Re: Blank nodes must DIE! [ was Re: Blank nodes semantics - existential variables?]

Le 27/07/2020 à 22:02, Martynas Jusevičius a écrit :
> Hi Antoine,
> 
> you have a vocabulary that you'd like users to adopt. But not only
> that, they would also have to adopt a software library specific to
> that vocabulary (the Jena fork), because your syntax does not use
> standard SPARQL datatype URIs. Am I getting it right?

Half right. You do not depend on the Jena fork at all. We have a 
specification of a datatype that anyone can implement in their own way, 
and we have a proof-of-concept implementation that happens to be a Jena 
fork. If you usually do semantic web stuff with Jena, integrating our 
fork is really straightforward, but it comes at your own risks. We are 
not selling a product with guarantees, nor even with strong quality 
control. It just works to the level needed to support our claims about 
the usefulness of the datatype. We wish the datatype, and not its 
implementation, get enough attention to be implemented by true 
professional developers that are making money out of their coding skills.

> I'm all for new vocabularies, but having to depend on your Jena fork
> in our projects would be a no-go for me. If you want broad adoption,
> standard SPARQL is the only way IMO.

GeoSPARQL has broad adoption, I believe. It's integrating additional 
datatypes and special functions. You need a special implementation to 
work with it. However, it is an OGC standard, so it's backed up by 
organisations and companies. The implementations have not been put 
together in just a few days as proofs-of-concepts. You can trust them 
more than our own cdt:ucum implementation.

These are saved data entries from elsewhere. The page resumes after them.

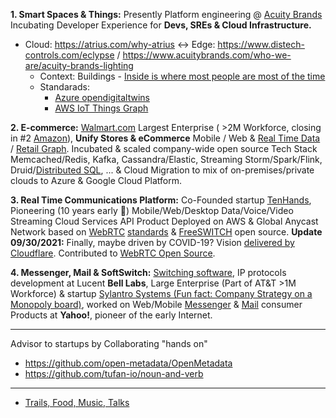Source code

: 
**1. Smart Spaces & Things:** Presently Platform engineering @ [Acuity Brands](https://www.acuitybrands.com/) Incubating Developer Experience for **Devs, SREs & Cloud Infrastructure.**
* Cloud: https://atrius.com/why-atrius <-> Edge: https://www.distech-controls.com/eclypse / https://www.acuitybrands.com/who-we-are/acuity-brands-lighting
  * Context: Buildings - [Inside is where most people are most of the time](https://www.drawdown.org/sectors/buildings)
  * Standarads: 
    * [Azure opendigitaltwins](https://github.com/Azure/opendigitaltwins-building)
    * [AWS IoT Things Graph](https://docs.aws.amazon.com/thingsgraph/latest/ug/iot-tg-whatis.html)

**2. E-commerce:** [Walmart.com](https://www.walmart.com/) Largest Enterprise ( >2M Workforce, closing in #2 [Amazon](https://en.wikipedia.org/wiki/List_of_largest_United_States%E2%80%93based_employers_globally)), **Unify Stores & eCommerce** Mobile / Web & [Real Time Data](https://www.confluent.io/blog/apache-kafka-item-setup/) / [Retail Graph](https://medium.com/walmartlabs/retail-graph-walmarts-product-knowledge-graph-6ef7357963bc). Incubated & scaled company-wide open source Tech Stack Memcached/Redis, Kafka, Cassandra/Elastic, Streaming Storm/Spark/Flink, Druid/[Distributed SQL](https://blog.starburstdata.com/prestosql-becomes-trino), ... &  Cloud Migration to mix of on-premises/private clouds to Azure & Google Cloud Platform.

**3. Real Time Communications Platform:** Co-Founded startup [TenHands](https://twitter.com/an1kumar/status/277200713728274433?s=20), Pioneering (10 years early :thought_balloon:) Mobile/Web/Desktop Data/Voice/Video Streaming Cloud Services API Product Deployed on AWS & Global Anycast Network based on [WebRTC](https://queue.acm.org/detail.cfm?id=3457587) [standards](https://twitter.com/ietf/status/1354071004058951682) & [FreeSWITCH](https://freeswitch.org/) open source. **Update 09/30/2021:** Finally, maybe driven by COVID-19? Vision [delivered by Cloudflare](https://blog.cloudflare.com/announcing-our-real-time-communications-platform/). Contributed to [WebRTC Open Source](https://chromium.googlesource.com/external/webrtc/+/master/AUTHORS).

**4. Messenger, Mail & SoftSwitch:** [Switching software](https://freeswitch.org/confluence/display/FREESWITCH/Glossary#Glossary-Softswitch), IP protocols development at Lucent **Bell Labs**, Large Enterprise (Part of AT&T >1M Workforce) & startup [Sylantro Systems (Fun fact: Company Strategy on a Monopoly board)](https://www.networkworld.com/article/2272062/broadsoft-acquires-sylantro-as-voip-market-consolidates.html), worked on Web/Mobile [Messenger](https://en.wikipedia.org/wiki/Yahoo!_Messenger) & [Mail](https://en.wikipedia.org/wiki/Yahoo!_Mail) consumer Products at **Yahoo!**, pioneer of the early Internet.
 
---

Advisor to startups by Collaborating "hands on"
- https://github.com/open-metadata/OpenMetadata
- https://github.com/tufan-io/noun-and-verb 

---

- [Trails, Food, Music, Talks](https://github.com/ankumar/Fun-Stuff) 

<!--
**ankumar/ankumar** is a ✨ _special_ ✨ repository because its `README.md` (this file) appears on your GitHub profile.

Here are some ideas to get you started:

- 🔭 I’m currently working on ...
- 🌱 I’m currently learning ...
- 👯 I’m looking to collaborate on ...
- 🤔 I’m looking for help with ...
- 💬 Ask me about ...
- 📫 How to reach me: ...
- 😄 Pronouns: ...
- ⚡ Fun fact: ...
-->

But as far as I'm concerned, what I am defending here is the datatype 
cdt:ucum, not our implementation. But a specification is not 
demonstrative, so we needed the implementation to show something in 
action. You're free to distrust our Jena fork, even abhor it, but you 
may still consider integrating cdt:ucum into your environment somehow 
(though I think Maxime did a great job that is extremely effective, even 
if very quickly put together).

> 
> A side question (haven't followed the thread very much): how does UCUM
> compare to QUDT? https://qudt.org/

UCUM is the Unified Code of Unit of Measurements. It is a wait to write 
units (all units) in a way that can be transmitted electronically (such 
as, in an email, or in a CSV file, or JSON, or in Excel, or in an IP 
packet sent by a sensor). QUDT is a Web ontology for the domain of 
measurements, units of measures, quantities, and related stuff. It does 
not define any code for units and could be used together with UCUM, by 
the way. But it can also express the precision of a measurement, the 
tools used to measure a quantity, and much more.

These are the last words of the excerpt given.